Partisan Realignment: A Systemic Perspective
WALTER DEAN BURNHAM, JEROME M. CLUBB, AND WILLIAM H. FLANIGAN
During recent decades major progress has been made toward improved knowledge of American mass political behavior. Intensive investigations, relying primarily upon the techniques of survey research, have produced extensive systematic information bearing upon popular political attitudes and behavior and upon the electoral process more generally. Well developed conceptualizations which emphasize the social-psychological basis of mass political behavior have appeared. They are marked by considerable predictive and explanatory power and have gained widespread acceptance. Nor has research been limited to the phenomena of the contemporary era. Historians and other social scientists have increasingly explored popular political behavior in earlier historical contexts, in order to establish a broader, empirically grounded knowledge of political behavior.

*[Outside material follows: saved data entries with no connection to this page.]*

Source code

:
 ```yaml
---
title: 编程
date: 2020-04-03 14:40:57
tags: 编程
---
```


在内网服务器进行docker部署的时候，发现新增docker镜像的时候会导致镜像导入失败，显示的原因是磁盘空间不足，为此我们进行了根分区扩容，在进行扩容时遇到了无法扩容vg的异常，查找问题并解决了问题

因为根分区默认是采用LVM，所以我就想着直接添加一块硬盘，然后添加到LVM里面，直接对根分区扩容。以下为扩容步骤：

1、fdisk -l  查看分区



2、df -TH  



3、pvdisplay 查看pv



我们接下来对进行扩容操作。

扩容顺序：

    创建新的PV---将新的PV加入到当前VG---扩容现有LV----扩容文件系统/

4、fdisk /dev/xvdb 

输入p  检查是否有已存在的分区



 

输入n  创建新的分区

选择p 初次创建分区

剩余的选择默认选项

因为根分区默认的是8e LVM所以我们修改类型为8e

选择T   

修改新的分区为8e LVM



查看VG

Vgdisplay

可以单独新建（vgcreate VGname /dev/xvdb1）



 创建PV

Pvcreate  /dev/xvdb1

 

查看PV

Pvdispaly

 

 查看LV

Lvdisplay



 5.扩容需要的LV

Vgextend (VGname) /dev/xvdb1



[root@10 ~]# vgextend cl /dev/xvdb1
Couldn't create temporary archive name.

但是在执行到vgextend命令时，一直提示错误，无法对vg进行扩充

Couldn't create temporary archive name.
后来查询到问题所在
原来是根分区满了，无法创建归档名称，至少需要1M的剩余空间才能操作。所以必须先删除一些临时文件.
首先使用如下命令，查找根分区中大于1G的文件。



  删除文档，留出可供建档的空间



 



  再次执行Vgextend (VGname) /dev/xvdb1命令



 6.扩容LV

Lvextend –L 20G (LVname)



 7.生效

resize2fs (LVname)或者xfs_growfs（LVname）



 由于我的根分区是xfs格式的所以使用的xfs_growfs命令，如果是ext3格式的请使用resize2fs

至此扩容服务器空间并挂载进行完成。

But despite progress, knowledge of popular political behavior is currently marked by some disarray. Various investigators drawing on survey research analysis suggest that significant tensions have developed within prevailing theories of mass politics. Since the early 1950's "deviating" presidential elections have been the rule rather than the exception, and the imminence — indeed the occurrence — of "partisan realignment" has been frequently proclaimed and has been just as frequently rejected. There is no doubt that segments of the American electorate are today in an exceptional state of flux. Individual identifications with political parties have declined in recent years, and group partisan loyalties have apparently eroded. An increase in issue awareness and in ideological orientation on the part of the mass electorate has been observed and has been taken by some as incompatible with the prevailing theory of voting behavior. These developments have led several scholars to suggest that widely accepted views of mass electoral processes may be "time bound" and limited in their applicability to the narrow temporal period from the late 1940's to the early 1960's.
It can be expected that systematic investigations of mass political behavior in differing historical contexts will contribute to reduction of theoretical tensions and to movement from special to general theory. These goals have not yet been achieved. Historical investigations have been marked by conflicting findings and have, if anything, worked to increase conceptual confusion. Investigations of historical voting behavior have tended to focus rather narrowly upon periods of sharp electoral change. While partisan realignments have received major scholarly attention in these historical studies, the other election types — maintaining, deviating, and converting — that complete the typology suggested by V. O. Key, Jr., developed by Angus Campbell, and expanded by Gerald Pomper have been less carefully considered. In general, much less attention has been directed to the electoral phenomenon of interrealignment periods than to those of realignment eras.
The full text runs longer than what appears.